The Bank of Ghana, last week, declared five banks —Unibank, Sovereign, Construction, Beige and Royal— insolvent and revoked their licences then merged them into what it has been christened the Consolidated Bank Ghana Limited.
This comes only a few months after it revoked the licences of the UT and other banks which were also indigenously owned.
The BoG said some of those banks were significantly undercapitalised and beyond rehabilitation, while others supposedly obtained their licences under false pretences.
This, Dr. Atuahene said, is unpardonable on the part of the regulator as it was not vigilant enough and watched as such activities happened – only to end up taking reactive measures.
“The Bank of Ghana’s dealings with the weak banks have been more reactive than proactive. The Bank of Ghana never incorporated forward-looking tools — an early warning system, review of the existing corporate governance structures and management, and stress testing — to identify the weak banks at an early stage. It also did not act promptly to intervene at an early stage,” Dr. Atuahene told the B&FT in an interview.
He further stated that the central bank has been ineffective in enforcing its mandate, thereby contributing to the industry’s distress.
“Uneven supervision and inadequate enforcement have played a significant role in exacerbating the problems associated with widespread financial distress and bank failures over the past decade. The Bank of Ghana has been ineffective in foreseeing and supervising the massive changes since 2003 when universal banking model was introduced, or in eliminating the pervasive corporate governance failures…

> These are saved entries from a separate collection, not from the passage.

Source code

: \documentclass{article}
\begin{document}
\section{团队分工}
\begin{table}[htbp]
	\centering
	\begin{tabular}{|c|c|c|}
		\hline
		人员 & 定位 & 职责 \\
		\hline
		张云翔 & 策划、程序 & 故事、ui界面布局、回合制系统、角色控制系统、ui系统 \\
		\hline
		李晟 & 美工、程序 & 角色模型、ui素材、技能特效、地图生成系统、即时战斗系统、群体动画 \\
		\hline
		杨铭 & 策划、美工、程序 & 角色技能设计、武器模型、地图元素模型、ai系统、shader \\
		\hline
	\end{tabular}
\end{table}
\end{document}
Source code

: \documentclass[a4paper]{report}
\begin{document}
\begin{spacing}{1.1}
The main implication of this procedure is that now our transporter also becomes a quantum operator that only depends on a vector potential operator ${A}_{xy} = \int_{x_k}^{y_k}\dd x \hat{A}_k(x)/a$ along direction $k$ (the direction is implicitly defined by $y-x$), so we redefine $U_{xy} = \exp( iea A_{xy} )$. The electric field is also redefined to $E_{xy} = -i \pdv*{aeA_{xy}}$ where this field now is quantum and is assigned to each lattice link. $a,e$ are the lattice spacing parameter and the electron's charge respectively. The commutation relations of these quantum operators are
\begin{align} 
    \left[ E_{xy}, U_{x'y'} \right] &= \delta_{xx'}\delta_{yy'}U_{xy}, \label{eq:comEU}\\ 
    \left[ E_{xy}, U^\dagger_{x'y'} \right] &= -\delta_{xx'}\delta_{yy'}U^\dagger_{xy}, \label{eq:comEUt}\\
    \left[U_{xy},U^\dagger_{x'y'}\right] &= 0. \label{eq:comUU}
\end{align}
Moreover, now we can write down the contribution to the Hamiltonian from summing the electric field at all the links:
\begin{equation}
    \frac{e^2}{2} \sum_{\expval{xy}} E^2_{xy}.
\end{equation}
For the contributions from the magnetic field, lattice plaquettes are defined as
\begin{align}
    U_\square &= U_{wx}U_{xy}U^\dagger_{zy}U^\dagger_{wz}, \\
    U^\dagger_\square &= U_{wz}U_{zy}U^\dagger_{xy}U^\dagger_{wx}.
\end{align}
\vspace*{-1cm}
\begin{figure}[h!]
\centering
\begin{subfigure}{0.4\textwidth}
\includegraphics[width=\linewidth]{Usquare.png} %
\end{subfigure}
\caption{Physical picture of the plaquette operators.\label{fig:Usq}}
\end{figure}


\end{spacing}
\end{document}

“No one was held accountable for addressing the key banking industry issues such as risk management, corporate governance, cross-regulatory coordination, enforcement, Basel 11, IFRS, legal prosecution or ensuring examination policies, follow-ups and procedures were well-adapted to emerging issues in the prevailing environment.
“Enforcement was the biggest failure among surveillance processes. Despite the fact that Bank of Ghana had all the needed powers under the Banking Act, it could not enforce the examination recommendations,” he said.
The central banks’ staff who are found to have been negligent in their duties must not keep their jobs but face prosecution, he said.
The failure of the banks comes at a great cost to the economy— GH¢8billion— after the central bank announced that a GH¢5.7billion bond will be issued to finance the gap between liabilities and assets of the five consolidated banks, after already dolling out a GH¢2.2billion bond to settle the liabilities of UT and Capital Banks: the first two banks to go down.
Concerns have been raised that this will damage the country’s fiscal performance under the ongoing IMF programme.
But the Governor of the Bank of Ghana, Dr. Ernest Addison, has insisted that the bond will not affect the IMF’s assessment.
“In our discussions with the IMF, because of the importance that the Fund attaches to financial sector issues, debts which government issues to solve financial sector problems are not part of what is used to assess fiscal performance.
“So, the financial sector is very critical and, therefore, we have been able to agree with them that this is not going to be part of the fiscal assessment for 2018,” Dr. Addison told the media.